David Dowdy, MD, PhD, an epidemiologist at the Johns Hopkins Bloomberg School of Public Health in Baltimore, told the news outlet large and growing data on vaccines finds immediate health issues or side effects are rare in people with preexisting medical conditions. 

"Other than age, there are no major exemptions that cover large groups of people," he told ABC News.

Pfizer's shot has received full approval from the FDA for use in people ages 16 and older and is available under emergency use authorization for people ages 12 and up. Moderna and Johnson & Johnson's vaccines are available under emergency use authorization for people ages 18 and up.

CDC guidance states serious side effects that could cause a long-term health problem are extremely unlikely after inoculation. But there is an exception if the person has a severe or immediate allergic reaction, such as anaphylactic shock, after getting the first dose. The CDC guidance is that people who experience this type of reaction should not get a second dose.

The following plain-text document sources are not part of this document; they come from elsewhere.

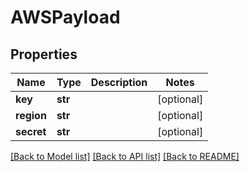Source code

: # AWSPayload

## Properties
Name | Type | Description | Notes
------------ | ------------- | ------------- | -------------
**key** | **str** |  | [optional] 
**region** | **str** |  | [optional] 
**secret** | **str** |  | [optional] 

[[Back to Model list]](../README.md#documentation-for-models) [[Back to API list]](../README.md#documentation-for-api-endpoints) [[Back to README]](../README.md)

Jeff Linder, MD, chief of general internal medicine and geriatrics at Northwestern University Feinberg School of Medicine in Chicago, told ABC News severe or immediate allergic reactions are rare, and "It would have to be documented as a moderate or severe allergy before I would consider giving a medical exemption."

Overall, the vaccines are safe for most people, according to the CDC. But people who received monoclonal antibodies or convalescent plasma for COVID-19 treatment should defer vaccination for at least 90 days, according to the agency. It also cautions that women under 50 should be informed of risk of thrombosis with thrombocytopenia syndrome after getting the Johnson & Johnson vaccine and the availability of other shot options.